Task description >>
The answer must be a bare number: the count of lines below that contain "total".
··· Information given
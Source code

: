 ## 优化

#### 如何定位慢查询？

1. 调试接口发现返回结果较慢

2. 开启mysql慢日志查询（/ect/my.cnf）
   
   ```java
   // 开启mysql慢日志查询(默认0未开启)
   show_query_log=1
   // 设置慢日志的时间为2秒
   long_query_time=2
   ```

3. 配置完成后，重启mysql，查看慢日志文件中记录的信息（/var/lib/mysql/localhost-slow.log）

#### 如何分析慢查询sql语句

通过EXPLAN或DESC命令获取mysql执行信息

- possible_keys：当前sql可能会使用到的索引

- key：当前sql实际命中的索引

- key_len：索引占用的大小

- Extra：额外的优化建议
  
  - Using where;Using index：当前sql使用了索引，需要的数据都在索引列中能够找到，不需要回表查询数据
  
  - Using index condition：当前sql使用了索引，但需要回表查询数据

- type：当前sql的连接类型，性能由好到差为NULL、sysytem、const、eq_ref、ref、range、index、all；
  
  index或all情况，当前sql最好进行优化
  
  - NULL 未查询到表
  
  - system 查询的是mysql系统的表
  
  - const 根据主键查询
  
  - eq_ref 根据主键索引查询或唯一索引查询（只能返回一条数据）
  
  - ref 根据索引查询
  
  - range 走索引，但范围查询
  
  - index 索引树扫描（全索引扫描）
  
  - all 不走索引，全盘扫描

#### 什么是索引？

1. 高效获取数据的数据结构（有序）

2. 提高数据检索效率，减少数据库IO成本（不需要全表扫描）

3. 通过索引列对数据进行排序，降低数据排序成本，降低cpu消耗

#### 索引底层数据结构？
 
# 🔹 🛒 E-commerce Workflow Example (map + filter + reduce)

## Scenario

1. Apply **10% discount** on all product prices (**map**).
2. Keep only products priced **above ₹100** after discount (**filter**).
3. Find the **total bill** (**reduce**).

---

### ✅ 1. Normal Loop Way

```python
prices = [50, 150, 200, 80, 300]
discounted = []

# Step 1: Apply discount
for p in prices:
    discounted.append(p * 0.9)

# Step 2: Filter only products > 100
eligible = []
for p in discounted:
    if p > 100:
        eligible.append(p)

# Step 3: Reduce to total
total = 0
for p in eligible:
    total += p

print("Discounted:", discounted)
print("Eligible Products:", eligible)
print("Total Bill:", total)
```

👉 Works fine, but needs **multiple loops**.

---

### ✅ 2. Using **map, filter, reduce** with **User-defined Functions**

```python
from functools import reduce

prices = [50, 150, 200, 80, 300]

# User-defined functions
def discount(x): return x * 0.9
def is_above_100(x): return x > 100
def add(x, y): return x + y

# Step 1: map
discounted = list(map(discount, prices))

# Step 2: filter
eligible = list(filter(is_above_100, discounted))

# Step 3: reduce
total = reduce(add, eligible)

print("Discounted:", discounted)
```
······
Completed task >>
6